The gene mutated in juvenile nephronophthisis type 4 encodes a novel protein that interacts with nephrocystin

Abstract

Nephronophthisis, the most common genetic cause of chronic renal failure in children, is a progressive tubulo-interstitial kidney disorder that is inherited as an autosomal recessive trait. The disease is characterized by polyuria, growth retardation and deterioration of renal function during childhood or adolescence. The most prominent histological features are modifications of the tubules with thickening of the basement membrane, interstitial fibrosis and, in the advanced stages, medullary cysts¹. Nephronophthisis can also be associated with conditions affecting extrarenal organs, such as retinitis pigmentosa (Senior–Løken syndrome)^2,3 and ocular motor apraxia (Cogan syndrome)⁴. Three loci are associated with the juvenile, infantile and adolescent forms, on chromosomes 2q13 (NPHP1; refs 5,6), 9q22 (NPHP2; ref. 7) and 3q21 (NPHP3; ref. 8), respectively.
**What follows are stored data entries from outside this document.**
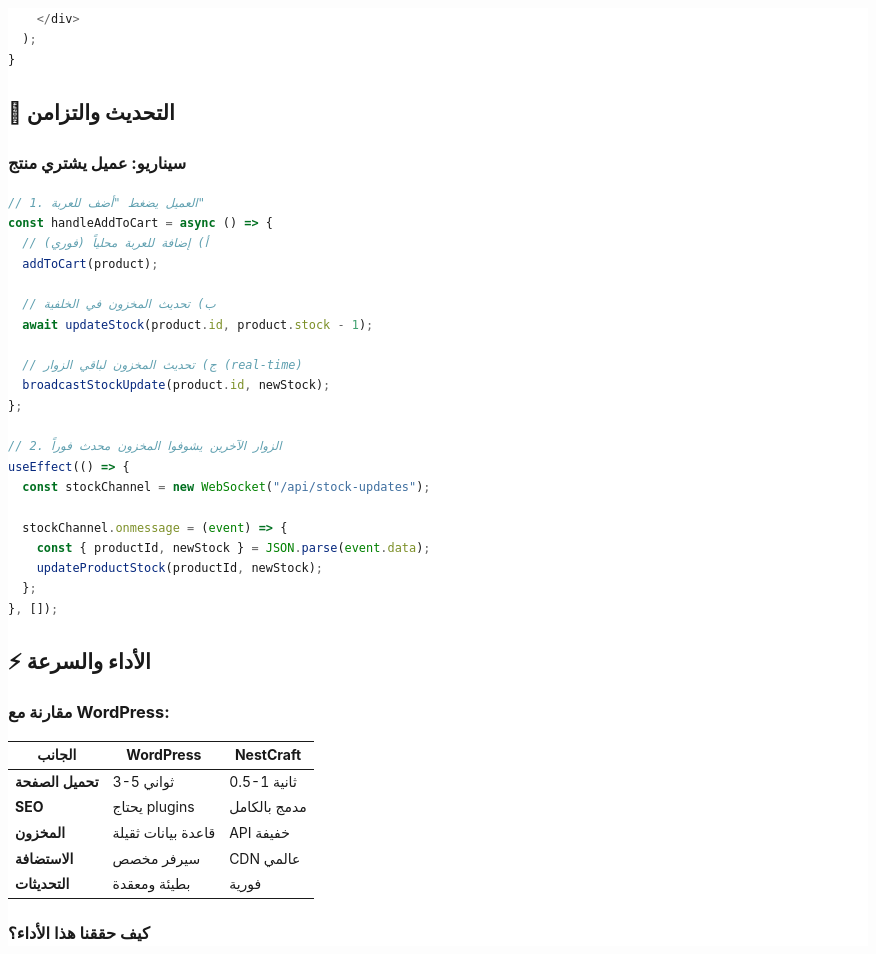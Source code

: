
 ```typescript
    </div>
  );
}
```

## 🔄 التحديث والتزامن

### سيناريو: عميل يشتري منتج

```typescript
// 1. العميل يضغط "أضف للعربة"
const handleAddToCart = async () => {
  // أ) إضافة للعربة محلياً (فوري)
  addToCart(product);

  // ب) تحديث المخزون في الخلفية
  await updateStock(product.id, product.stock - 1);

  // ج) تحديث المخزون لباقي الزوار (real-time)
  broadcastStockUpdate(product.id, newStock);
};

// 2. الزوار الآخرين يشوفوا المخزون محدث فوراً
useEffect(() => {
  const stockChannel = new WebSocket("/api/stock-updates");

  stockChannel.onmessage = (event) => {
    const { productId, newStock } = JSON.parse(event.data);
    updateProductStock(productId, newStock);
  };
}, []);
```

## ⚡ الأداء والسرعة

### مقارنة مع WordPress:

| الجانب           | WordPress          | NestCraft    |
| ---------------- | ------------------ | ------------ |
| **تحميل الصفحة** | 3-5 ثواني          | 0.5-1 ثانية  |
| **SEO**          | يحتاج plugins      | مدمج بالكامل |
| **المخزون**      | قاعدة بيانات ثقيلة | API خفيفة    |
| **الاستضافة**    | سيرفر مخصص         | CDN عالمي    |
| **التحديثات**    | بطيئة ومعقدة       | فورية        |

### كيف حققنا هذا الأداء؟
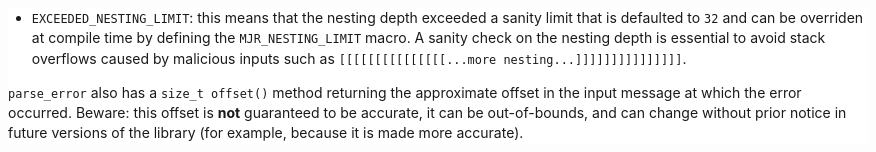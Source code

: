 - `EXCEEDED_NESTING_LIMIT`: this means that the nesting depth exceeded a sanity limit that is defaulted to `32` and can be overriden at compile time by defining the `MJR_NESTING_LIMIT` macro. A sanity check on the nesting depth is essential to avoid stack overflows caused by malicious inputs such as `[[[[[[[[[[[[[[[...more nesting...]]]]]]]]]]]]]]]`.

`parse_error` also has a `size_t offset()` method returning the approximate offset in the input message at which the error occurred. Beware: this offset is **not** guaranteed to be accurate, it can be out-of-bounds, and can change without prior notice in future versions of the library (for example, because it is made more accurate).

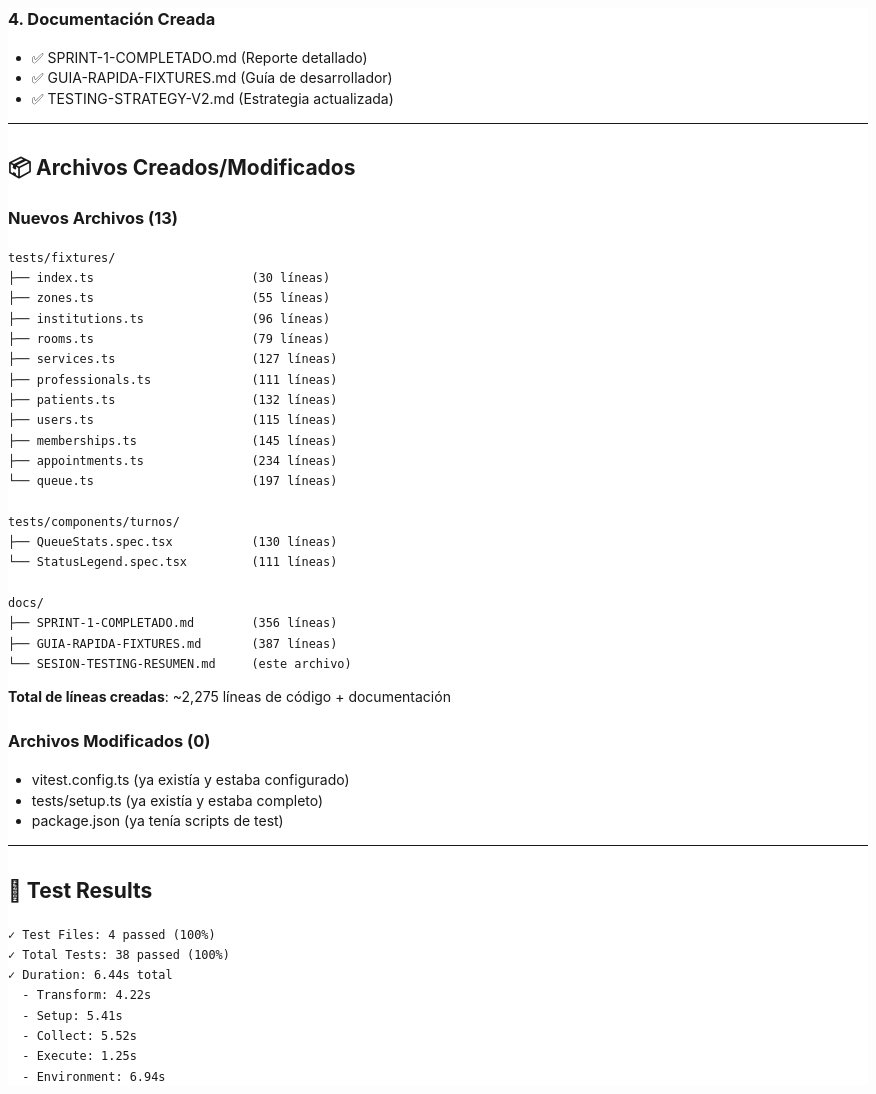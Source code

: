 ### 4. Documentación Creada
- ✅ SPRINT-1-COMPLETADO.md (Reporte detallado)
- ✅ GUIA-RAPIDA-FIXTURES.md (Guía de desarrollador)
- ✅ TESTING-STRATEGY-V2.md (Estrategia actualizada)

---

## 📦 Archivos Creados/Modificados

### Nuevos Archivos (13)
```
tests/fixtures/
├── index.ts                      (30 líneas)
├── zones.ts                      (55 líneas)
├── institutions.ts               (96 líneas)
├── rooms.ts                      (79 líneas)
├── services.ts                   (127 líneas)
├── professionals.ts              (111 líneas)
├── patients.ts                   (132 líneas)
├── users.ts                      (115 líneas)
├── memberships.ts                (145 líneas)
├── appointments.ts               (234 líneas)
└── queue.ts                      (197 líneas)

tests/components/turnos/
├── QueueStats.spec.tsx           (130 líneas)
└── StatusLegend.spec.tsx         (111 líneas)

docs/
├── SPRINT-1-COMPLETADO.md        (356 líneas)
├── GUIA-RAPIDA-FIXTURES.md       (387 líneas)
└── SESION-TESTING-RESUMEN.md     (este archivo)
```

**Total de líneas creadas**: ~2,275 líneas de código + documentación

### Archivos Modificados (0)
- vitest.config.ts (ya existía y estaba configurado)
- tests/setup.ts (ya existía y estaba completo)
- package.json (ya tenía scripts de test)

---

## 🧪 Test Results

```
✓ Test Files: 4 passed (100%)
✓ Total Tests: 38 passed (100%)
✓ Duration: 6.44s total
  - Transform: 4.22s
  - Setup: 5.41s
  - Collect: 5.52s
  - Execute: 1.25s
  - Environment: 6.94s
```
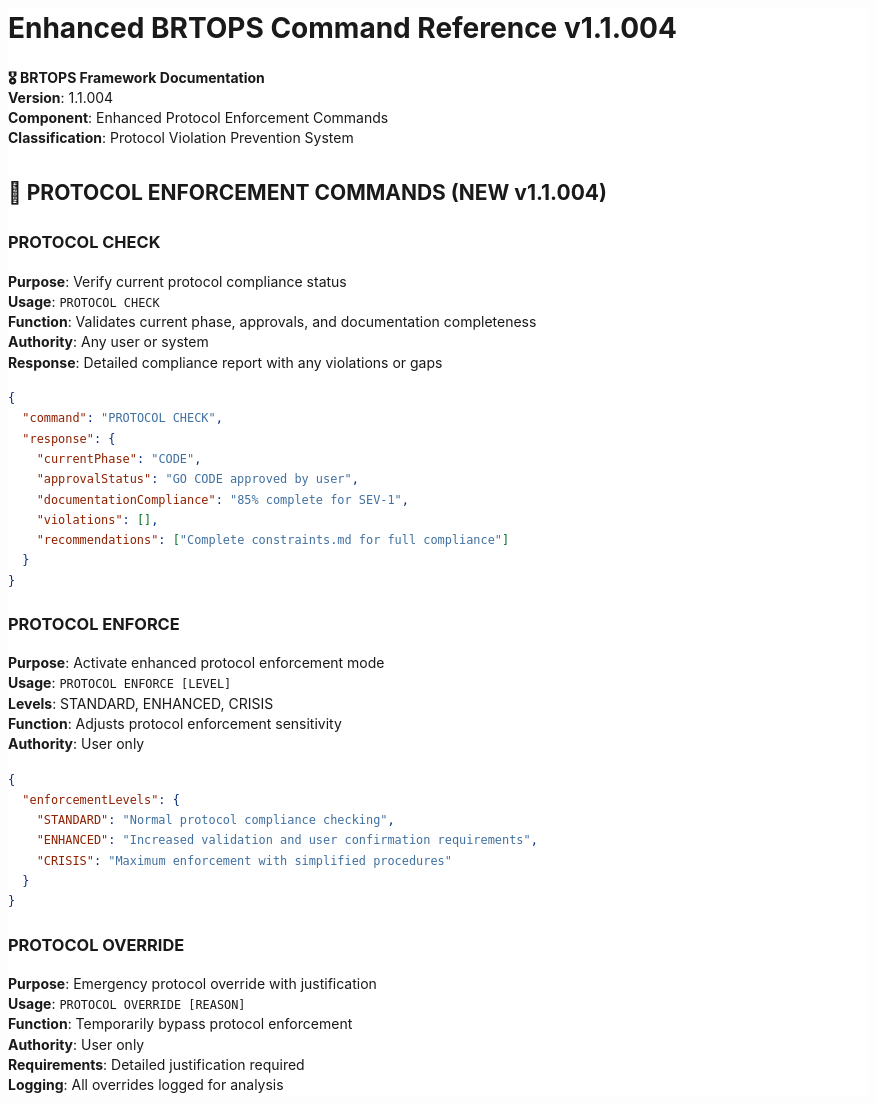 # Enhanced BRTOPS Command Reference v1.1.004

**🎖️ BRTOPS Framework Documentation**  
**Version**: 1.1.004  
**Component**: Enhanced Protocol Enforcement Commands  
**Classification**: Protocol Violation Prevention System

## 🚨 PROTOCOL ENFORCEMENT COMMANDS (NEW v1.1.004)

### PROTOCOL CHECK
**Purpose**: Verify current protocol compliance status  
**Usage**: `PROTOCOL CHECK`  
**Function**: Validates current phase, approvals, and documentation completeness  
**Authority**: Any user or system  
**Response**: Detailed compliance report with any violations or gaps

```json
{
  "command": "PROTOCOL CHECK",
  "response": {
    "currentPhase": "CODE",
    "approvalStatus": "GO CODE approved by user",
    "documentationCompliance": "85% complete for SEV-1",
    "violations": [],
    "recommendations": ["Complete constraints.md for full compliance"]
  }
}
```

### PROTOCOL ENFORCE
**Purpose**: Activate enhanced protocol enforcement mode  
**Usage**: `PROTOCOL ENFORCE [LEVEL]`  
**Levels**: STANDARD, ENHANCED, CRISIS  
**Function**: Adjusts protocol enforcement sensitivity  
**Authority**: User only  

```json
{
  "enforcementLevels": {
    "STANDARD": "Normal protocol compliance checking",
    "ENHANCED": "Increased validation and user confirmation requirements", 
    "CRISIS": "Maximum enforcement with simplified procedures"
  }
}
```

### PROTOCOL OVERRIDE
**Purpose**: Emergency protocol override with justification  
**Usage**: `PROTOCOL OVERRIDE [REASON]`  
**Function**: Temporarily bypass protocol enforcement  
**Authority**: User only  
**Requirements**: Detailed justification required  
**Logging**: All overrides logged for analysis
NPHP1, the only gene identified so far, encodes nephrocystin^9,10, which contains a Src homology 3 (SH3) domain and interacts with intracytoplasmic proteins involved in cell adhesion^11,12,13. Recently, a second locus associated with the juvenile form of the disease, NPHP4, was mapped to chromosome 1p36 (ref. 14). We carried out haplotype analysis of families affected with nephronophthisis that were not linked to the NPHP1, NPHP2 or NPHP3 loci, using markers covering this region. This allowed us to reduce the NPHP4 interval to a one centimorgan interval between D1S2795 and D1S2870, which contains six genes. We identified five different mutations in one of these genes, designated NPHP4, in unrelated individuals with nephronophthisis. The NPHP4 gene encodes a 1,250–amino acid protein of unknown function that we named nephrocystin-4. We demonstrated the interaction of nephrocystin-4 with nephrocystin suggesting that these two proteins participate in a common signaling pathway.